Friday, February 03, 2006

"Mom, I love airplane food."

...or so Ben announced tonight. Now that actual airplane food is hard to come by when you fly coach, though, what Ben considers "airplane food" is the McDonalds food purchased in the terminal minutes before our boarding call.

I've been erratic, scattered, and focused elsewhere lately, which doesn't make for a compelling blog. I haven't even been keeping up with my usual schedule of obsessive blog reading. Will these doldrums pass? Has anyone suffered from this and emerged from it as the same time-wasting Internet-obsessed person they were pre-doldrums?

Which reminds me—I did a crossword puzzle the other day that taught me a new term: mouse potato, or the computer-junkie equivalent of a couch potato. (A friend suggested combining both potato forms by sitting on the couch with a laptop and the TV turned on. Brilliant! Must purchase iBook immediately.)

Plus I still haven't repaid the sleep debt I accumulated during the Sundance Film Festival. (And yes, the current medical opinion seems to be that one can and should try to catch up by somehow reclaiming one's missed sleep hours. I edit some sleep medicine review articles each year. Ask me about parasomnias sometime. People can do some truly weird shit when they're physiologically sound asleep.) I sit here before the bright monitor, just past 11:00 at night, yawning away, trying to catch up on my residual Internet debt ("I can stop any time I want") and thereby sacrificing any chance of catching up on sleep.

Will someone please tuck me in?

4 comments:

Cricket said...

Sounds like you have a big, fat case of Sundance hangover.

I am Queen of insomnia. Good sleep hygiene (what a funny term) is important, although I resort nightly to prescription meds instead.
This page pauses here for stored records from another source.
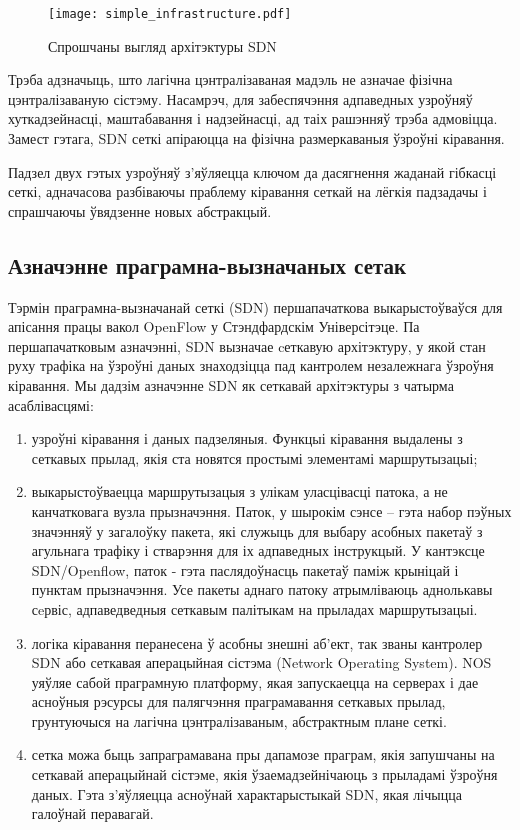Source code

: \clearpage

\begin{figure}[ht!]
    \centering
    \texttt{[image: simple\_infrastructure.pdf]}
    \vspace{-\baselineskip}
    \caption{Спрошчаны выгляд архітэктуры SDN}
    \label{img: Simple Infrastructure}
\end{figure}

Трэба адзначыць, што лагічна цэнтралізаваная мадэль не азначае фізічна цэнтралізаваную сістэму.
Насамрэч, для забеспячэння адпаведных узроўняў хуткадзейнасці, маштабавання і надзейнасці,
ад таіх рашэнняў трэба адмовіцца. Замест гэтага, SDN сеткі апіраюцца на фізічна размеркаваныя
ўзроўні кіравання.

Падзел двух гэтых узроўняў з'яўляецца ключом да дасягнення жаданай гібкасці сеткі,
адначасова разбіваючы праблему кіравання сеткай на лёгкія падзадачы і спрашчаючы ўвядзенне новых абстракцый.

\subsection{Азначэнне праграмна-вызначаных сетак}

Тэрмін праграмна-вызначанай сеткі (SDN) першапачаткова выкарыстоўваўся для апісання
працы вакол OpenFlow у Стэндфардскім Універсітэце.
Па першапачатковым азначэнні, SDN вызначае
cеткавую архітэктуру, у якой стан руху трафіка на ўзроўні даных
знаходзіцца пад кантролем  незалежнага ўзроўня кіравання.
Мы дадзім азначэнне SDN як сеткавай архітэктуры з
чатырма асаблівасцямі:
\begin{enumerate}
    \item узроўні кіравання і даных падзеляныя. Функцыі кіравання выдалены з сеткавых прылад, якія ста
новятся простымі элементамі маршрутызацыі;
    \item выкарыстоўваецца маршрутызацыя з улікам уласцівасці патока, а не канчатковага вузла прызначэння. Паток, у шырокім сэнсе -- гэта набор пэўных значэнняў у загалоўку пакета,
які служыць для выбару асобных пакетаў з агульнага трафіку і стварэння для іх адпаведных інструкцый.
У кантэксце SDN/Openflow, паток - гэта паслядоўнасць пакетаў паміж крыніцай і пунктам прызначэння.
Усе пакеты аднаго патоку атрымліваюць аднолькавы сeрвіс, адпаведведныя сеткавым палітыкам на прыладах маршрутызацыі.
    \item логіка кіравання перанесена ў асобны знешні аб'ект, так званы кантролер SDN або сеткавая аперацыйная сістэма (Network Operating System). NOS уяўляе сабой праграмную платформу, якая запускаецца на серверах і дае асноўныя рэсурсы для палягчэння праграмавання сеткавых прылад, грунтуючыся на лагічна
цэнтралізаваным, абстрактным плане сеткі.
    \item сетка можа быць запраграмавана пры дапамозе праграм, якія запушчаны на
    сеткавай аперацыйнай сістэме, якія ўзаемадзейнічаюць з прыладамі ўзроўня даных.
    Гэта з'яўляецца асноўнай характарыстыкай SDN, якая лічыцца галоўнай перавагай.
\end{enumerate}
However, not reading blogs late at night is actually good sleep hygiene. The monitor's light resets your internal clock, just as TV does.

Have you ever had seasonal affective issues before? I live in fear of Januarys, never knowing which year it'll strike again.

Mona Buonanotte said...

Before I tuck you in, you'll need to put on clean jammies and read a book with me, then find someone to cuddle with in bed, and then I'll turn the lights out and rub your forehead for a few minutes.

M'kay?

E. said...

Tuck, tuck.

Now, since Mona's already read you a book, it's time for you to tell us a story, a story about parasomnias.

What the hell are parasomnias and what weird shit do they do?

amusing said...

Pulled an allnighter and the computer ate my homework. So pulled another allnighter to fix it so I could hand the 20 page paper in the next am. Fell asleep that afternoon and was so out of it that when I woke, I didn't know who I was or where I was. Scary. Really scary.